Our Past Is Present October 25, 2018


October 25, 2018
            This is “Our Past Is Present” from the Geary County Historical Society.
            Today’s story is titled “Mass Transit Comes To Junction City In 1901”.  On August 1st of 1901, the first trolley cars of the Junction City-to-Fort Riley Electric Railway rolled onto Washington Street.  This was the beginning of the first “mass transit” system in our community and would ultimately link the prairie post and Junction City through flood, fire, famine and war for over three decades.           
            The idea had been tried by numerous people and at least on two other occasions.

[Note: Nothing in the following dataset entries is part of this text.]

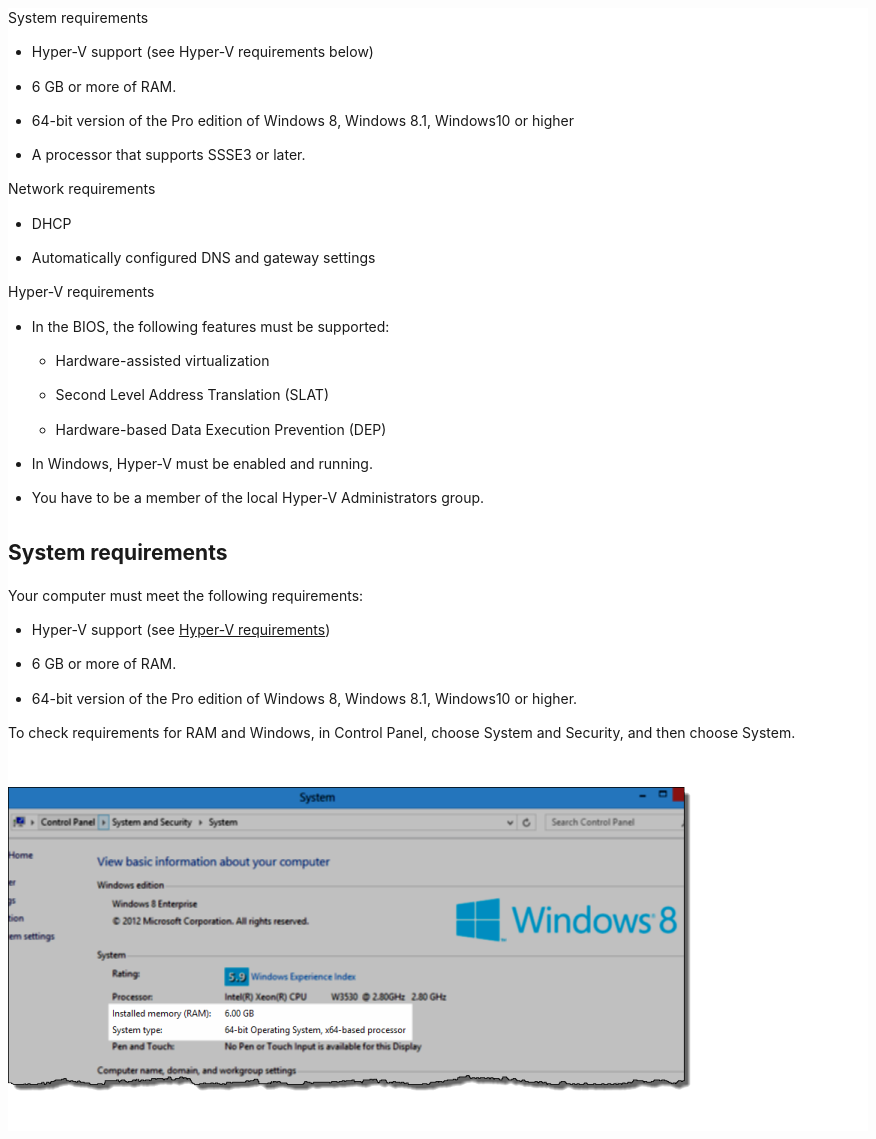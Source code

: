  System requirements  
  
-   Hyper-V support (see Hyper-V requirements below)  
  
-   6 GB or more of RAM.  
  
-   64-bit version of the Pro edition of Windows 8, Windows 8.1, Windows10 or higher  
  
-   A processor that supports SSSE3 or later.  
  
 Network requirements  
  
-   DHCP  
  
-   Automatically configured DNS and gateway settings  
  
 Hyper-V requirements  
  
-   In the BIOS, the following features must be supported:  
  
    -   Hardware-assisted virtualization  
  
    -   Second Level Address Translation (SLAT)  
  
    -   Hardware-based Data Execution Prevention (DEP)  
  
-   In Windows, Hyper-V must be enabled and running.  
  
-   You have to be a member of the local Hyper-V Administrators group.  
  
##  <a name="System"></a> System requirements  
 Your computer must meet the following requirements:  
  
-   Hyper-V support (see [Hyper-V requirements](#HyperV))  
  
-   6 GB or more of RAM.  
  
-   64-bit version of the Pro edition of Windows 8, Windows 8.1, Windows10 or higher.  
  
 To check requirements for RAM and Windows, in Control Panel, choose System and Security, and then choose System.  
  
 ![Verify the system requirements](../vs140/media/Android_Emu_System_Requirements.png "Android_Emu_System_Requirements")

However, by the turn of the 20th century, the time for the electric railway had come and in 1900 and 1901 a third group succeeded in organizing and getting the trolley line construction underway.
            Permission was gained to run the streetcar tracks along 8th Street, then north on Washington Street and then through the rural “flats” along the northwest side of Grant Avenue, which was then mainly a wagon road to the Republican River.  It was necessary for the company to construct a four-span steel bridge set on concrete-filled steel piers and located a few hundred feet above the junction with the Smoky Hill River.  The destination was Waters Hall on Fort Riley, which at that time was the Headquarters Building on Main Post. 
            Initially, there were only two cars on the Junction City to Fort Riley run.  The first left downtown Junction City at 5:10 in the morning and made the four-mile run to Waters Hall with a return to town by 5:40 AM.  There were two trolleys making these runs every half-hour until 11:10 PM.  The last trolley usually arrived back at the car barn by 1:00 AM completing the day’s run. 
            The cost to ride was 10 cents.  If passengers did not have a dime, they often took the option of paying a nickel and getting off at the Red Box switch point at Grant Avenue and walking the rest of the distance into town or out to post depending on their destination. 
            We have been told that a more specific run from Fort Riley to Junction City was up Grant Avenue to Monroe Street, then to 8th Street over to Washington Street and back down Grant Avenue on the return to Fort Riley.  Your host has only imagined that trip, but would have enjoyed riding the trolley to and from Fort Riley if it were here today.
            Well… that’s today’s story on “Our Past Is Present” from the Geary County Historical Society.